## What is being asked:
If a line in the data has the string "techniques", please show it.

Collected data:
☆ ☆ ☆ ☆ ☆
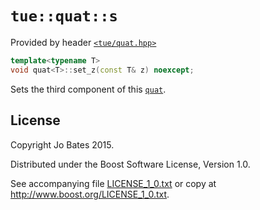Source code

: `tue::quat::s`
==============
Provided by header [`<tue/quat.hpp>`](../../headers/quat.md)

```c++
template<typename T>
void quat<T>::set_z(const T& z) noexcept;
```

Sets the third component of this [`quat`](../../headers/quat.md).

License
-------
Copyright Jo Bates 2015.

Distributed under the Boost Software License, Version 1.0.

See accompanying file [LICENSE_1_0.txt](../../../LICENSE_1_0.txt) or copy at
http://www.boost.org/LICENSE_1_0.txt.
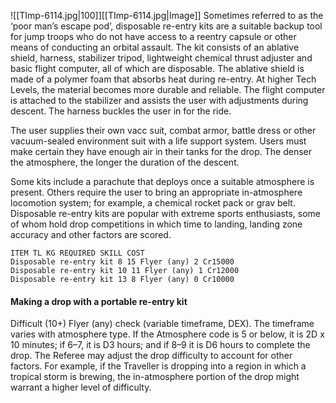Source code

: ![[TImp-6114.jpg|100]][[TImp-6114.jpg|Image]]
Sometimes referred to as the ‘poor man’s escape pod’, disposable re-entry kits are a suitable backup tool for jump troops who do not have access to a reentry capsule or other means of conducting an orbital assault. The kit consists of an ablative shield, harness, stabilizer tripod, lightweight chemical thrust adjuster and basic flight computer, all of which are disposable. The ablative shield is made of a polymer foam that absorbs heat during re-entry. At higher Tech Levels, the material becomes more durable and reliable. The flight computer is attached to the stabilizer and assists the user with adjustments during descent. The harness buckles the user in for the ride.

The user supplies their own vacc suit, combat armor, battle dress or other vacuum-sealed environment suit with a life support system. Users must make certain they have enough air in their tanks for the drop. The denser the atmosphere, the longer the duration of the descent.

Some kits include a parachute that deploys once a suitable atmosphere is present. Others require the user to bring an appropriate in-atmosphere locomotion system; for example, a chemical rocket pack or grav belt. Disposable re-entry kits are popular with extreme sports enthusiasts, some of whom hold drop competitions in which time to landing, landing zone accuracy and other factors are scored.

```
ITEM TL KG REQUIRED SKILL COST
Disposable re-entry kit 8 15 Flyer (any) 2 Cr15000
Disposable re-entry kit 10 11 Flyer (any) 1 Cr12000
Disposable re-entry kit 13 8 Flyer (any) 0 Cr10000
```

#### Making a drop with a portable re-entry kit

Difficult (10+) Flyer (any) check (variable timeframe, DEX). The timeframe varies with atmosphere type. If the Atmosphere code is 5 or below, it is 2D x 10 minutes; if 6–7, it is D3 hours; and if 8–9 it is D6 hours to complete the drop. The Referee may adjust the drop difficulty to account for other factors. For example, if the Traveller is dropping into a region in which a tropical storm is brewing, the in-atmosphere portion of the drop might warrant a higher level of difficulty.
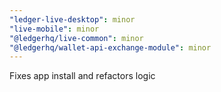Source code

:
 ```yaml
---
"ledger-live-desktop": minor
"live-mobile": minor
"@ledgerhq/live-common": minor
"@ledgerhq/wallet-api-exchange-module": minor
---
```


Fixes app install and refactors logic
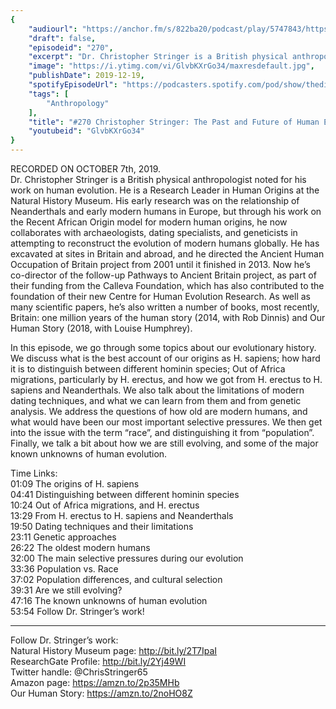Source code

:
```yaml
---
{
	"audiourl": "https://anchor.fm/s/822ba20/podcast/play/5747843/https%3A%2F%2Fd3ctxlq1ktw2nl.cloudfront.net%2Fproduction%2F2019-9-8%2F27155297-44100-2-4ae7d37963a29.m4a",
	"draft": false,
	"episodeid": "270",
	"excerpt": "Dr. Christopher Stringer is a British physical anthropologist noted for his work on human evolution. He is a Research Leader in Human Origins at the Natural History Museum. His early research was on the relationship of Neanderthals and early modern humans in Europe, but through his work on the Recent African Origin model for modern human origins, he now collaborates with archaeologists, dating specialists, and geneticists in attempting to reconstruct the evolution of modern humans globally. He has excavated at sites in Britain and abroad, and he directed the Ancient Human Occupation of Britain project from 2001 until it finished in 2013. Now he’s co-director of the follow-up Pathways to Ancient Britain project, as part of their funding from the Calleva Foundation, which has also contributed to the foundation of their new Centre for Human Evolution Research. As well as many scientific papers, he’s also written a number of books, most recently, Britain: one million years of the human story (2014, with Rob Dinnis) and Our Human Story (2018, with Louise Humphrey).",
	"image": "https://i.ytimg.com/vi/GlvbKXrGo34/maxresdefault.jpg",
	"publishDate": 2019-12-19,
	"spotifyEpisodeUrl": "https://podcasters.spotify.com/pod/show/thedissenter/episodes/270-Christopher-Stringer-The-Past-And-Future-Of-Human-Evolution-e6dtm3",
	"tags": [
		"Anthropology"
	],
	"title": "#270 Christopher Stringer: The Past and Future of Human Evolution",
	"youtubeid": "GlvbKXrGo34"
}
---
```

RECORDED ON OCTOBER 7th, 2019.  
Dr. Christopher Stringer is a British physical anthropologist noted for his work on human evolution. He is a Research Leader in Human Origins at the Natural History Museum. His early research was on the relationship of Neanderthals and early modern humans in Europe, but through his work on the Recent African Origin model for modern human origins, he now collaborates with archaeologists, dating specialists, and geneticists in attempting to reconstruct the evolution of modern humans globally. He has excavated at sites in Britain and abroad, and he directed the Ancient Human Occupation of Britain project from 2001 until it finished in 2013. Now he’s co-director of the follow-up Pathways to Ancient Britain project, as part of their funding from the Calleva Foundation, which has also contributed to the foundation of their new Centre for Human Evolution Research. As well as many scientific papers, he’s also written a number of books, most recently, Britain: one million years of the human story (2014, with Rob Dinnis) and Our Human Story (2018, with Louise Humphrey).

In this episode, we go through some topics about our evolutionary history. We discuss what is the best account of our origins as H. sapiens; how hard it is to distinguish between different hominin species; Out of Africa migrations, particularly by H. erectus, and how we got from H. erectus to H. sapiens and Neanderthals. We also talk about the limitations of modern dating techniques, and what we can learn from them and from genetic analysis. We address the questions of how old are modern humans, and what would have been our most important selective pressures. We then get into the issue with the term “race”, and distinguishing it from “population”. Finally, we talk a bit about how we are still evolving, and some of the major known unknowns of human evolution.

Time Links:  
<time>01:09</time> The origins of H. sapiens  
<time>04:41</time> Distinguishing between different hominin species  
<time>10:24</time> Out of Africa migrations, and H. erectus  
<time>13:29</time> From H. erectus to H. sapiens and Neanderthals   
<time>19:50</time> Dating techniques and their limitations  
<time>23:11</time> Genetic approaches  
<time>26:22</time> The oldest modern humans  
<time>32:00</time> The main selective pressures during our evolution  
<time>33:36</time> Population vs. Race  
<time>37:02</time> Population differences, and cultural selection  
<time>39:31</time> Are we still evolving?  
<time>47:16</time> The known unknowns of human evolution  
<time>53:54</time> Follow Dr. Stringer’s work!

---

Follow Dr. Stringer’s work:  
Natural History Museum page: http://bit.ly/2T7IpaI  
ResearchGate Profile: http://bit.ly/2Yj49WI  
Twitter handle: @ChrisStringer65  
Amazon page: https://amzn.to/2p35MHb  
Our Human Story: https://amzn.to/2noHO8Z
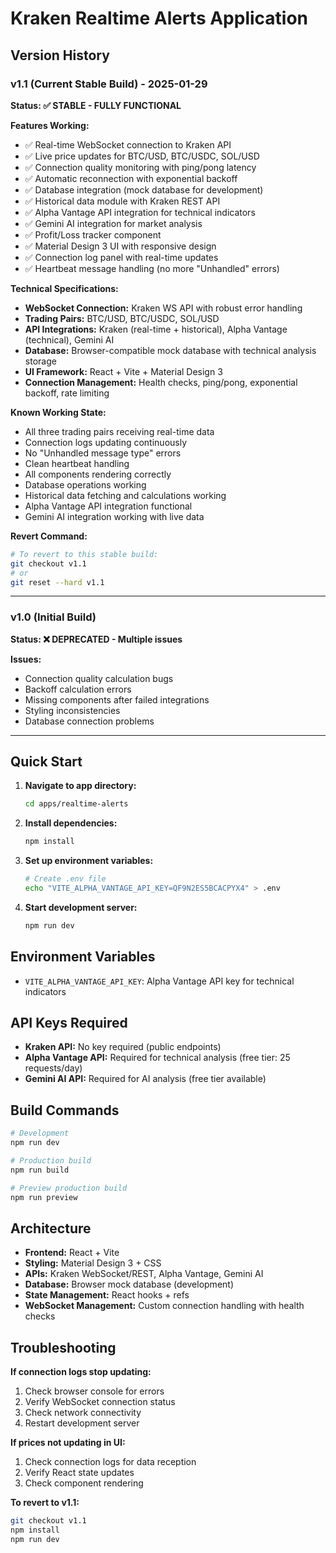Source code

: # Kraken Realtime Alerts Application

## Version History

### v1.1 (Current Stable Build) - 2025-01-29
**Status: ✅ STABLE - FULLY FUNCTIONAL**

**Features Working:**
- ✅ Real-time WebSocket connection to Kraken API
- ✅ Live price updates for BTC/USD, BTC/USDC, SOL/USD
- ✅ Connection quality monitoring with ping/pong latency
- ✅ Automatic reconnection with exponential backoff
- ✅ Database integration (mock database for development)
- ✅ Historical data module with Kraken REST API
- ✅ Alpha Vantage API integration for technical indicators
- ✅ Gemini AI integration for market analysis
- ✅ Profit/Loss tracker component
- ✅ Material Design 3 UI with responsive design
- ✅ Connection log panel with real-time updates
- ✅ Heartbeat message handling (no more "Unhandled" errors)

**Technical Specifications:**
- **WebSocket Connection:** Kraken WS API with robust error handling
- **Trading Pairs:** BTC/USD, BTC/USDC, SOL/USD
- **API Integrations:** Kraken (real-time + historical), Alpha Vantage (technical), Gemini AI
- **Database:** Browser-compatible mock database with technical analysis storage
- **UI Framework:** React + Vite + Material Design 3
- **Connection Management:** Health checks, ping/pong, exponential backoff, rate limiting

**Known Working State:**
- All three trading pairs receiving real-time data
- Connection logs updating continuously
- No "Unhandled message type" errors
- Clean heartbeat handling
- All components rendering correctly
- Database operations working
- Historical data fetching and calculations working
- Alpha Vantage API integration functional
- Gemini AI integration working with live data

**Revert Command:**
```bash
# To revert to this stable build:
git checkout v1.1
# or
git reset --hard v1.1
```

---

### v1.0 (Initial Build)
**Status: ❌ DEPRECATED - Multiple issues**

**Issues:**
- Connection quality calculation bugs
- Backoff calculation errors
- Missing components after failed integrations
- Styling inconsistencies
- Database connection problems

---

## Quick Start

1. **Navigate to app directory:**
   ```bash
   cd apps/realtime-alerts
   ```

2. **Install dependencies:**
   ```bash
   npm install
   ```

3. **Set up environment variables:**
   ```bash
   # Create .env file
   echo "VITE_ALPHA_VANTAGE_API_KEY=QF9N2ES5BCACPYX4" > .env
   ```

4. **Start development server:**
   ```bash
   npm run dev
   ```

## Environment Variables

- `VITE_ALPHA_VANTAGE_API_KEY`: Alpha Vantage API key for technical indicators

## API Keys Required

- **Kraken API:** No key required (public endpoints)
- **Alpha Vantage API:** Required for technical analysis (free tier: 25 requests/day)
- **Gemini AI API:** Required for AI analysis (free tier available)

## Build Commands

```bash
# Development
npm run dev

# Production build
npm run build

# Preview production build
npm run preview
```

## Architecture

- **Frontend:** React + Vite
- **Styling:** Material Design 3 + CSS
- **APIs:** Kraken WebSocket/REST, Alpha Vantage, Gemini AI
- **Database:** Browser mock database (development)
- **State Management:** React hooks + refs
- **WebSocket Management:** Custom connection handling with health checks

## Troubleshooting

**If connection logs stop updating:**
1. Check browser console for errors
2. Verify WebSocket connection status
3. Check network connectivity
4. Restart development server

**If prices not updating in UI:**
1. Check connection logs for data reception
2. Verify React state updates
3. Check component rendering

**To revert to v1.1:**
```bash
git checkout v1.1
npm install
npm run dev
```
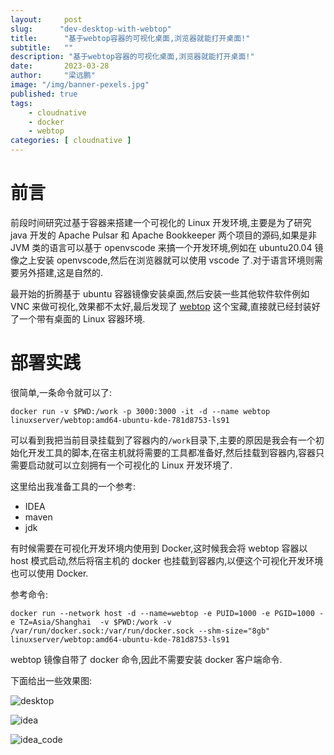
 ```yaml
---
layout:     post 
slug:      "dev-desktop-with-webtop"
title:      "基于webtop容器的可视化桌面,浏览器就能打开桌面!"
subtitle:   ""
description: "基于webtop容器的可视化桌面,浏览器就能打开桌面!"
date:       2023-03-28
author:     "梁远鹏"
image: "/img/banner-pexels.jpg"
published: true
tags:
    - cloudnative 
    - docker
    - webtop
categories: [ cloudnative ]
---
```



# 前言    

前段时间研究过基于容器来搭建一个可视化的 Linux 开发环境,主要是为了研究 java 开发的 Apache Pulsar 和 Apache Bookkeeper 两个项目的源码,如果是非 JVM 类的语言可以基于 openvscode 来搞一个开发环境,例如在 ubuntu20.04 镜像之上安装 openvscode,然后在浏览器就可以使用 vscode 了.对于语言环境则需要另外搭建,这是自然的. 

最开始的折腾基于 ubuntu 容器镜像安装桌面,然后安装一些其他软件软件例如 VNC 来做可视化,效果都不太好,最后发现了 [webtop](https://docs.linuxserver.io/images/docker-webtop) 这个宝藏,直接就已经封装好了一个带有桌面的 Linux 容器环境.


# 部署实践

很简单,一条命令就可以了:

```shell
docker run -v $PWD:/work -p 3000:3000 -it -d --name webtop linuxserver/webtop:amd64-ubuntu-kde-781d8753-ls91
```  

可以看到我把当前目录挂载到了容器内的`/work`目录下,主要的原因是我会有一个初始化开发工具的脚本,在宿主机就将需要的工具都准备好,然后挂载到容器内,容器只需要启动就可以立刻拥有一个可视化的 Linux 开发环境了.

这里给出我准备工具的一个参考:

- IDEA
- maven
- jdk


有时候需要在可视化开发环境内使用到 Docker,这时候我会将 webtop 容器以 host 模式启动,然后将宿主机的 docker 也挂载到容器内,以便这个可视化开发环境也可以使用 Docker.

参考命令:  

```shell
docker run --network host -d --name=webtop -e PUID=1000 -e PGID=1000 -e TZ=Asia/Shanghai  -v $PWD:/work -v /var/run/docker.sock:/var/run/docker.sock --shm-size="8gb"   linuxserver/webtop:amd64-ubuntu-kde-781d8753-ls91
```  

webtop 镜像自带了 docker 命令,因此不需要安装 docker 客户端命令.  

下面给出一些效果图:

![desktop](/img/webtop/desktop.png)  

![idea](/img/webtop/idea.png)  

![idea_code](/img/webtop/idea_code.png)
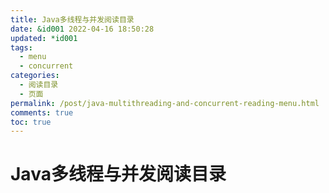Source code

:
 ```yaml
---
title: Java多线程与并发阅读目录
date: &id001 2022-04-16 18:50:28
updated: *id001
tags:
  - menu
  - concurrent
categories:
  - 阅读目录
  - 页面
permalink: /post/java-multithreading-and-concurrent-reading-menu.html
comments: true
toc: true
---
```

# Java多线程与并发阅读目录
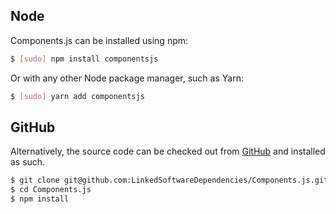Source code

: ## Node

Components.js can be installed using npm:
```bash
$ [sudo] npm install componentsjs
```

Or with any other Node package manager, such as Yarn:

```bash
$ [sudo] yarn add componentsjs
```

## GitHub

Alternatively, the source code can be checked out from [GitHub] and installed as such.
```bash
$ git clone git@github.com:LinkedSoftwareDependencies/Components.js.git
$ cd Components.js
$ npm install
```

[GitHub]: https://github.com/LinkedSoftwareDependencies/Components.js
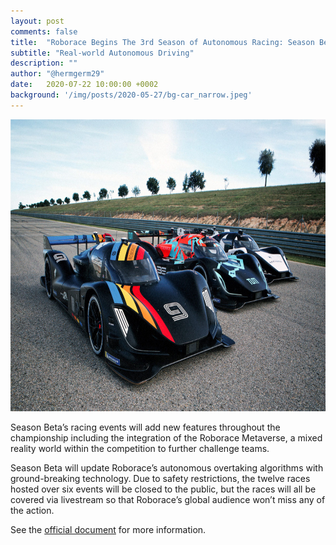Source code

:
 ```yaml
---
layout: post
comments: false
title:  "Roborace Begins The 3rd Season of Autonomous Racing: Season Beta"
subtitle: "Real-world Autonomous Driving"
description: ""
author: "@hermgerm29"
date:   2020-07-22 10:00:00 +0002
background: '/img/posts/2020-05-27/bg-car_narrow.jpeg'
---
```


<a href="https://roborace.com" target="_blank"><img width="700px" height="467px" src="/img/posts/2020-07-22/cars.jpeg"></a>

Season Beta’s racing events will add new features throughout the championship including the integration of the Roborace Metaverse, a mixed reality world within the competition to further challenge teams.

Season Beta will update Roborace’s autonomous overtaking algorithms with ground-breaking technology. Due to safety restrictions, the twelve races hosted over six events will be closed to the public, but the races will all be covered via livestream so that Roborace’s global audience won’t miss any of the action.

See the <a href="https://891b409e-01e5-412a-abec-a09454bce0a9.filesusr.com/ugd/7e3c9b_32588b7ec60d4c90a56bd81aab5a282a.pdf" target="_blank">official document</a> for more information.
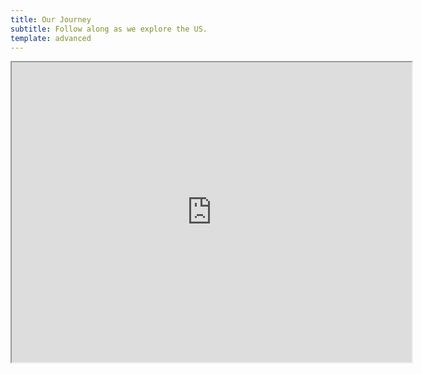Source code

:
 ```yaml
---
title: Our Journey
subtitle: Follow along as we explore the US.
template: advanced
---
```


<iframe width="640" height="480" src="https://www.polarsteps.com/phillips/3794510-full-time-rv-2020?embed=true"></iframe>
☆ ☆ ☆ ☆ ☆
## Answer area:
In this episode, we go through some topics about our evolutionary history. We discuss what is the best account of our origins as H. sapiens; how hard it is to distinguish between different hominin species; Out of Africa migrations, particularly by H. erectus, and how we got from H. erectus to H. sapiens and Neanderthals. We also talk about the limitations of modern dating techniques, and what we can learn from them and from genetic analysis. We address the questions of how old are modern humans, and what would have been our most important selective pressures. We then get into the issue with the term “race”, and distinguishing it from “population”. Finally, we talk a bit about how we are still evolving, and some of the major known unknowns of human evolution.
<time>19:50</time> Dating techniques and their limitations  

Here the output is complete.